What A Fucking Masterpiece - 100%

DeathToJesus666, January 24th, 2016
Written based on this version: 2012, CD, Metal Blade Records

I must say, this is a fucking phenomenal album and I would even say it is one of the best I've ever heard. Honestly though, I find it hard to believe that Cattle Decapitation originally played grindcore when they first started. I am not insulting grindcore at all, but it is hard to believe they have since developed a sound so uniquely their own, I would dare say their musical talent and capability would have been wasted as an all grindcore band. This though, is a landmark album for the band. It displays a complete and perfected sound that they were definitely experimenting with on "The Harvest Floor".

Without further ado, let's talk about the music. I think it must be mentioned that it is truly amazing how far the guitarist, Josh Elmore has progressed with his playing. You could hear how he further progressed on each album from "To Serve Man" and on onward. Sure, he isn't the most technical guitarist but he is damn good at crafting and making the music he creates-which is rather chaotic, sound oddly charming. An example of this would be "Dead Set On Suicide". The main riff is rather punky and upbeat but when the solo comes in man, it is just beautiful. Also with the first song "The Carbon Stampede" you hear that odd sound, then the main riff fades in and it wows, then Travis' deep ass vocals,then a pause, a slide and from there on out it is just a thunderous punch in the face.

Now, something I always look for when viewing an album is the bass. The bass is just such a majestic instrument, and when your hear its beauty in a genre as extreme as death metal/deathgrind it adds a touch that though small, still important. Let me tell you Derek, the bassist does not let down. On a song like "Forced Gender Reassignment" which is also, straightforward chaos however, it adds darkness to the song which fits well considering that song's subject matter. Then, on a song like "Lifestalker" it fits beautifully especially with the emotional vocal delivery from Travis Ryan.
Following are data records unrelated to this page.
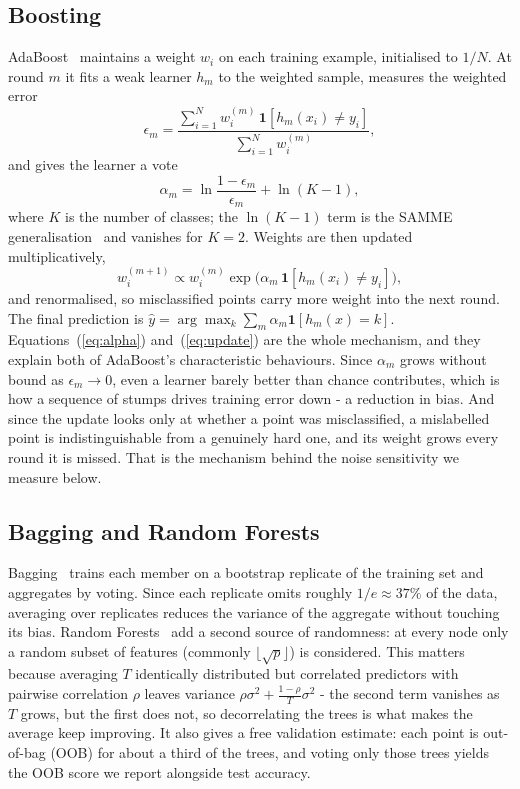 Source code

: \documentclass[conference]{IEEEtran}
\begin{document}
\subsection{Boosting}
AdaBoost~\cite{freund1997decision} maintains a weight $w_i$ on each
training example, initialised to $1/N$.  At round $m$ it fits a weak
learner $h_m$ to the weighted sample, measures the weighted error
\begin{equation}
\epsilon_m = \frac{\sum_{i=1}^{N} w_i^{(m)}\,
                   \mathbf{1}[h_m(x_i) \neq y_i]}
                  {\sum_{i=1}^{N} w_i^{(m)}},
\label{eq:err}
\end{equation}
and gives the learner a vote
\begin{equation}
\alpha_m = \ln\frac{1-\epsilon_m}{\epsilon_m} + \ln(K-1),
\label{eq:alpha}
\end{equation}
where $K$ is the number of classes; the $\ln(K-1)$ term is the SAMME
generalisation~\cite{hastie2009elements} and vanishes for $K=2$.  Weights
are then updated multiplicatively,
\begin{equation}
w_i^{(m+1)} \propto w_i^{(m)} \exp\!\big(\alpha_m\,
                    \mathbf{1}[h_m(x_i) \neq y_i]\big),
\label{eq:update}
\end{equation}
and renormalised, so misclassified points carry more weight into the next
round.  The final prediction is
$\hat{y} = \arg\max_k \sum_m \alpha_m \mathbf{1}[h_m(x)=k]$.
Equations~(\ref{eq:alpha}) and~(\ref{eq:update}) are the whole mechanism,
and they explain both of AdaBoost's characteristic behaviours.  Since
$\alpha_m$ grows without bound as $\epsilon_m \to 0$, even a learner barely
better than chance contributes, which is how a sequence of stumps drives
training error down - a reduction in bias.  And since the update looks
only at whether a point was misclassified, a mislabelled point is
indistinguishable from a genuinely hard one, and its weight grows every
round it is missed.  That is the mechanism behind the noise sensitivity we
measure below.

\subsection{Bagging and Random Forests}
Bagging~\cite{breiman1996bagging} trains each member on a bootstrap
replicate of the training set and aggregates by voting.  Since each
replicate omits roughly $1/e \approx 37\%$ of the data, averaging over
replicates reduces the variance of the aggregate without touching its
bias.  Random Forests~\cite{breiman2001random} add a second source of
randomness: at every node only a random subset of features (commonly
$\lfloor\sqrt{p}\rfloor$) is considered.  This matters because averaging
$T$ identically distributed but correlated predictors with pairwise
correlation $\rho$ leaves variance $\rho\sigma^2 + \frac{1-\rho}{T}\sigma^2$
- the second term vanishes as $T$ grows, but the first does not, so
decorrelating the trees is what makes the average keep improving.  It also
gives a free validation estimate: each point is out-of-bag (OOB) for about
a third of the trees, and voting only those trees yields the OOB score we
report alongside test accuracy.
\end{document}
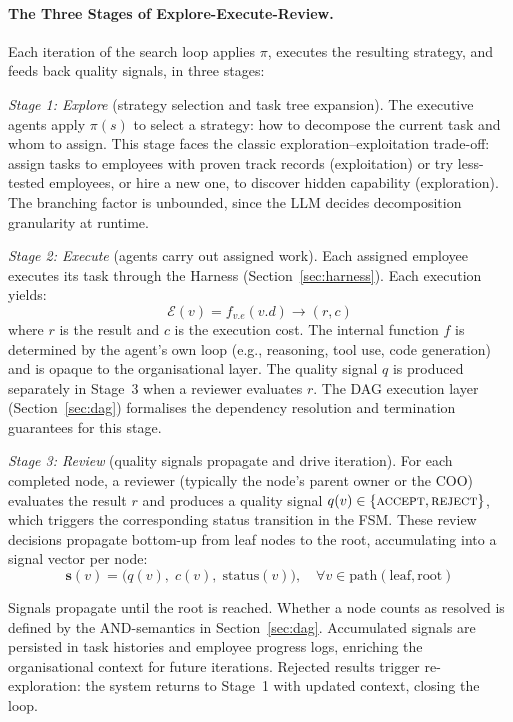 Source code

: \documentclass[11pt,a4paper]{article}
\begin{document}
\paragraph{The Three Stages of Explore-Execute-Review.}
Each iteration of the search loop applies $\pi$, executes the resulting strategy, and feeds back quality signals, in three stages:

\textit{Stage 1: Explore} (strategy selection and task tree expansion).
The executive agents apply $\pi(s)$ to select a strategy: how to decompose the current task and whom to assign.  This stage faces the classic exploration--exploitation trade-off: assign tasks to employees with proven track records (exploitation) or try less-tested employees, or hire a new one, to discover hidden capability (exploration).  The branching factor is unbounded, since the LLM decides decomposition granularity at runtime.

\textit{Stage 2: Execute} (agents carry out assigned work).
Each assigned employee executes its task through the Harness (Section~\ref{sec:harness}).  Each execution yields:
\begin{equation}
\mathcal{E}(v) = f_{v.e}(v.d) \to (r, c)
\end{equation}
where $r$ is the result and $c$ is the execution cost.  The internal function $f$ is determined by the agent's own loop (e.g., reasoning, tool use, code generation) and is opaque to the organisational layer.  The quality signal $q$ is produced separately in Stage~3 when a reviewer evaluates $r$.  The DAG execution layer (Section~\ref{sec:dag}) formalises the dependency resolution and termination guarantees for this stage.

\textit{Stage 3: Review} (quality signals propagate and drive iteration).
For each completed node, a reviewer (typically the node's parent owner or the COO) evaluates the result $r$ and produces a quality signal $q(v) \in \{\textsc{accept}, \textsc{reject}\}$, which triggers the corresponding status transition in the FSM.  These review decisions propagate bottom-up from leaf nodes to the root, accumulating into a signal vector per node:
\begin{equation}
\mathbf{s}(v) = \bigl(q(v),\; c(v),\; \text{status}(v)\bigr), \quad \forall v \in \text{path}(\text{leaf}, \text{root})
\end{equation}

Signals propagate until the root is reached.  Whether a node counts as resolved is defined by the AND-semantics in Section~\ref{sec:dag}.  Accumulated signals are persisted in task histories and employee progress logs, enriching the organisational context for future iterations.  Rejected results trigger re-exploration: the system returns to Stage~1 with updated context, closing the loop.
\end{document}
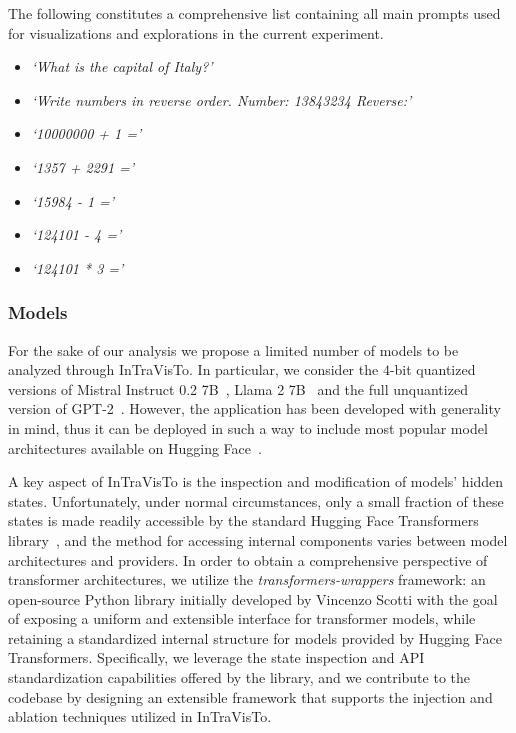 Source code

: The following constitutes a comprehensive list containing all main prompts used for visualizations and explorations in the current experiment.

\begin{multicols}{2}
    \begin{itemize}
        \item \emph{`What is the capital of Italy?'}
        \item \emph{`Write numbers in reverse order. Number: 13843234 Reverse:'}
        \item \emph{`10000000 + 1 ='}
        \item \emph{`1357 + 2291 ='}
        \item \emph{`15984 - 1 ='}
        \item \emph{`124101 - 4 ='}
        \item \emph{`124101 * 3 ='}
    \end{itemize}
\end{multicols}

\subsubsection{Models}

For the sake of our analysis we propose a limited number of models to be analyzed through InTraVisTo.
In particular, we consider the $4$-bit quantized versions of Mistral Instruct 0.2 7B~\cite{jiang2023}, Llama 2 7B~\cite{touvron2023} and the full unquantized version of GPT-2~\cite{radford2019}.
However, the application has been developed with generality in mind, thus it can be deployed in such a way to include most popular model architectures available on Hugging Face~\cite{wolf2020}.

A key aspect of InTraVisTo is the inspection and modification of models' hidden states.
Unfortunately, under normal circumstances, only a small fraction of these states is made readily accessible by the standard Hugging Face Transformers library~\cite{wolf2020}, and the method for accessing internal components varies between model architectures and providers.
In order to obtain a comprehensive perspective of transformer architectures, we utilize the \emph{transformers-wrappers} framework\footnotemark: an open-source Python library initially developed by Vincenzo Scotti with the goal of exposing a uniform and extensible interface for transformer models, while retaining a standardized internal structure for models provided by Hugging Face Transformers.
Specifically, we leverage the state inspection and API standardization capabilities offered by the library, and we contribute to the codebase by designing an extensible framework that supports the injection and ablation techniques utilized in InTraVisTo.

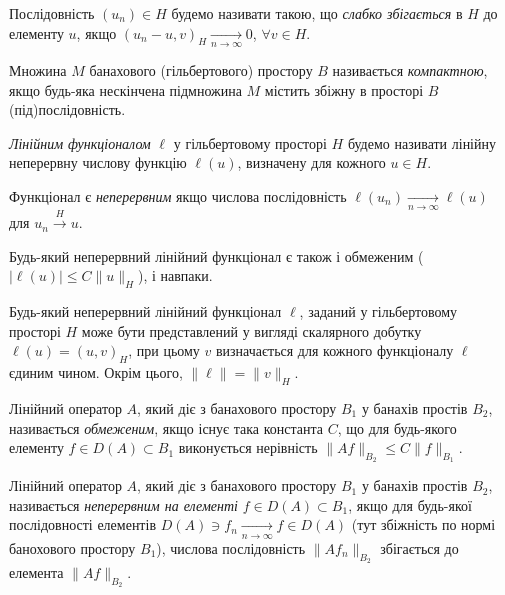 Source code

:\begin{definition}
    Послідовність $(u_n) \in H$ будемо називати такою, що \emph{слабко збігається} в $H$ до елементу $u$, якщо $(u_n - u, v)_H \xrightarrow[n \to \infty]{} 0$, $\forall v \in H$. 
\end{definition}

\begin{definition}
    Множина $M$ банахового (гільбертового) простору $B$ називається \emph{компактною}, якщо будь-яка нескінчена підмножина $M$ містить збіжну в просторі $B$ (під)послідовність.
\end{definition}

\begin{definition}
    \emph{Лінійним функціоналом} $\ell$ у гільбертовому просторі $H$ будемо називати лінійну неперервну числову функцію $\ell(u)$, визначену для кожного $u \in H$.
\end{definition}

\begin{definition}
    Функціонал є \emph{неперервним} якщо числова послідовність $\ell(u_n) \xrightarrow[n \to \infty]{} \ell(u)$ для $u_n \xrightarrow{H} u$.
\end{definition}

\begin{proposition}
    Будь-який неперервний лінійний функціонал є також і обмеженим ($|\ell(u)| \le C \|u\|_H$), і навпаки.
\end{proposition}

\begin{theorem}
    Будь-який неперервний лінійний функціонал $\ell$, заданий у гільбертовому просторі $H$ може бути представлений у вигляді скалярного добутку $\ell(u) = (u,v)_H$, при цьому $v$ визначається для кожного функціоналу $\ell$ єдиним чином. Окрім цього, $\|\ell\| = \|v\|_H$.
\end{theorem}

\begin{definition}
    Лінійний оператор $A$, який діє з банахового простору $B_1$ у банахів простів $B_2$, називається \emph{обмеженим}, якщо існує така константа $C$, що для будь-якого елементу $f \in D(A) \subset B_1$ виконується нерівність $\|A f\|_{B_2} \le C \|f\|_{B_1}$.
\end{definition}

\begin{definition}
    Лінійний оператор $A$, який діє з банахового простору $B_1$ у банахів простів $B_2$, називається \emph{неперервним на елементі} $f \in D(A) \subset B_1$, якщо для будь-якої послідовності елементів $D(A) \ni f_n \xrightarrow[n \to \infty]{} f \in D(A)$ (тут збіжність по нормі банохового простору $B_1$), числова послідовність $\|Af_n\|_{B_2}$ збігається до елемента $\|Af\|_{B_2}$.
\end{definition}

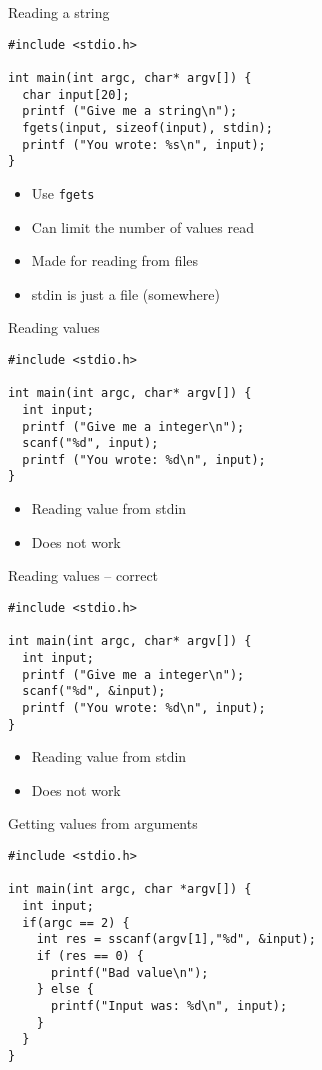 \documentclass{beamer}
\begin{document}
\begin{frame}[fragile]{Reading a string}
\begin{lstlisting}[frame=single]
#include <stdio.h>

int main(int argc, char* argv[]) {
  char input[20];
  printf ("Give me a string\n");
  fgets(input, sizeof(input), stdin);
  printf ("You wrote: %s\n", input);
}
\end{lstlisting}
\begin{itemize}
\item Use \lstinline{fgets}
\item Can limit the number of values read
\item Made for reading from files
\item stdin is just a file (somewhere)
\end{itemize}
\end{frame}




\begin{frame}[fragile]{Reading values}
\begin{lstlisting}[frame=single]
#include <stdio.h>

int main(int argc, char* argv[]) {
  int input;
  printf ("Give me a integer\n");
  scanf("%d", input);
  printf ("You wrote: %d\n", input);
}
\end{lstlisting}
\begin{itemize}
\item Reading value from stdin
\pause
\item Does not work
\end{itemize}
\end{frame}



\begin{frame}[fragile]{Reading values -- correct}
\begin{lstlisting}[frame=single]
#include <stdio.h>

int main(int argc, char* argv[]) {
  int input;
  printf ("Give me a integer\n");
  scanf("%d", &input);
  printf ("You wrote: %d\n", input);
}
\end{lstlisting}
\begin{itemize}
\item Reading value from stdin
\pause
\item Does not work
\end{itemize}
\end{frame}



\begin{frame}[fragile]{Getting values from arguments}
\begin{lstlisting}[frame=single]
#include <stdio.h>

int main(int argc, char *argv[]) {
  int input;
  if(argc == 2) {
    int res = sscanf(argv[1],"%d", &input);
    if (res == 0) {
      printf("Bad value\n");
    } else {
      printf("Input was: %d\n", input);
    }
  }
}

\end{lstlisting}

\end{frame}
\end{document}

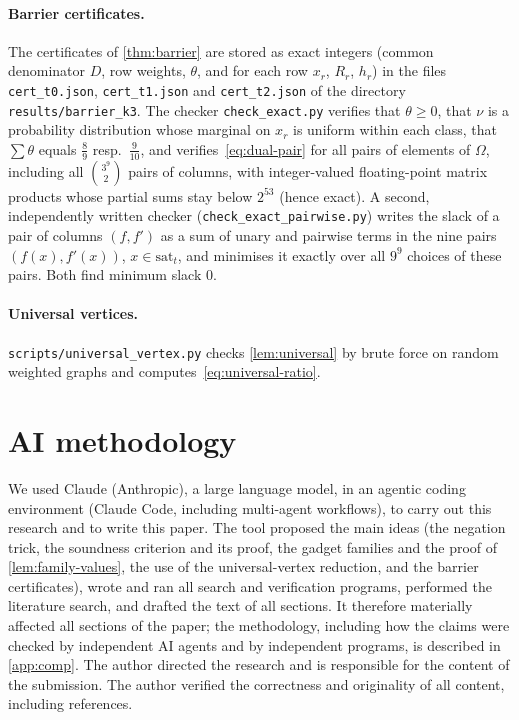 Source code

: \documentclass[11pt,letterpaper]{article}
\theoremstyle{remark}
\newcommand{\sat}{\mathrm{sat}}
\begin{document}
\paragraph{Barrier certificates.} The certificates of \cref{thm:barrier} are stored as exact integers
(common denominator $D$, row weights, $\theta$, and for each row $x_r$, $R_r$, $h_r$) in the files
\texttt{cert\_t0.json}, \texttt{cert\_t1.json} and \texttt{cert\_t2.json} of the directory
\texttt{results/barrier\_k3}. The checker \texttt{check\_exact.py} verifies that
$\theta\ge0$, that $\nu$ is a probability distribution whose marginal on $x_r$ is uniform within each class,
that $\sum\theta$ equals $\frac89$ resp.\ $\frac9{10}$, and verifies~\eqref{eq:dual-pair} for all pairs of
elements of $\Omega$, including all $\binom{3^9}{2}$ pairs of columns, with integer-valued floating-point
matrix products whose partial sums stay below $2^{53}$ (hence exact). A second, independently written
checker (\texttt{check\_exact\_pairwise.py}) writes the slack of a pair of columns $(f,f')$ as a sum of
unary and pairwise terms in the nine pairs $(f(x),f'(x))$, $x\in\sat_t$, and minimises it exactly over
all $9^9$ choices of these pairs. Both find
minimum slack $0$.

\paragraph{Universal vertices.} \texttt{scripts/universal\_vertex.py} checks \cref{lem:universal} by brute
force on random weighted graphs and computes~\eqref{eq:universal-ratio}.

\section*{AI methodology}
We used Claude (Anthropic), a large language model, in an agentic coding environment (Claude Code,
including multi-agent workflows), to carry out this research and to write this paper. The tool proposed
the main ideas (the negation trick, the soundness criterion and its proof, the gadget families and the
proof of \cref{lem:family-values}, the use of the universal-vertex reduction, and the barrier
certificates), wrote and ran all search and verification programs, performed the literature search, and
drafted the text of all sections. It therefore materially affected all sections of the paper; the
methodology, including how the claims were checked by independent AI agents and by independent programs,
is described in \cref{app:comp}. The author directed the research and is responsible for the content of
the submission. The author verified the correctness and originality of all content, including references.



\end{document}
Then, there's the drumming. Holy shit, Dave McGraw is definitely one of the best modern death metal drummers that there is. Honestly, his fills are so damn fast in a song like "A Living, Breathing Piece Of Defecating Meat" or "Do Not Resuscitate" or really all songs for that matter. He's just so damn fast and good at what he does, it's incredible. Also, the parts where there are gravity blasts in most songs, add a lot of intensity. Of Course, gravity blasts are nothing new to extreme metal but I think the thing with some extreme metal bands is that they just add them in there and seem misplaced. The thing with Dave's drumming is they are placed properly in the parts where the vocal delivery or the riffing is intensely delivered.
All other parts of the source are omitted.